<<<<

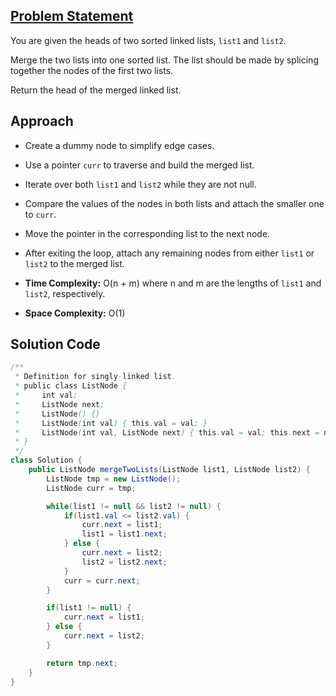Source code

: ## [Problem Statement](https://leetcode.com/problems/merge-two-sorted-lists/)

You are given the heads of two sorted linked lists, `list1` and `list2`. 

Merge the two lists into one sorted list. The list should be made by splicing together the nodes of the first two lists.

Return the head of the merged linked list.

## Approach

- Create a dummy node to simplify edge cases.
- Use a pointer `curr` to traverse and build the merged list.
- Iterate over both `list1` and `list2` while they are not null.
- Compare the values of the nodes in both lists and attach the smaller one to `curr`.
- Move the pointer in the corresponding list to the next node.
- After exiting the loop, attach any remaining nodes from either `list1` or `list2` to the merged list.

- **Time Complexity:** O(n + m) where n and m are the lengths of `list1` and `list2`, respectively.
- **Space Complexity:** O(1)

## Solution Code

```java
/**
 * Definition for singly-linked list.
 * public class ListNode {
 *     int val;
 *     ListNode next;
 *     ListNode() {}
 *     ListNode(int val) { this.val = val; }
 *     ListNode(int val, ListNode next) { this.val = val; this.next = next; }
 * }
 */
class Solution {
    public ListNode mergeTwoLists(ListNode list1, ListNode list2) {
        ListNode tmp = new ListNode();
        ListNode curr = tmp;

        while(list1 != null && list2 != null) {
            if(list1.val <= list2.val) {
                curr.next = list1;
                list1 = list1.next;
            } else {
                curr.next = list2;
                list2 = list2.next;
            }
            curr = curr.next;
        }

        if(list1 != null) {
            curr.next = list1;
        } else {
            curr.next = list2;
        }

        return tmp.next;
    }
}
```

>>>>

- [Work required]:
Copy out all lines from the material above that contain the string "next".

- [Answer to this problem]:
- Move the pointer in the corresponding list to the next node.
 *     ListNode next;
 *     ListNode(int val, ListNode next) { this.val = val; this.next = next; }
                curr.next = list1;
                list1 = list1.next;
                curr.next = list2;
                list2 = list2.next;
            curr = curr.next;
            curr.next = list1;
            curr.next = list2;
        return tmp.next;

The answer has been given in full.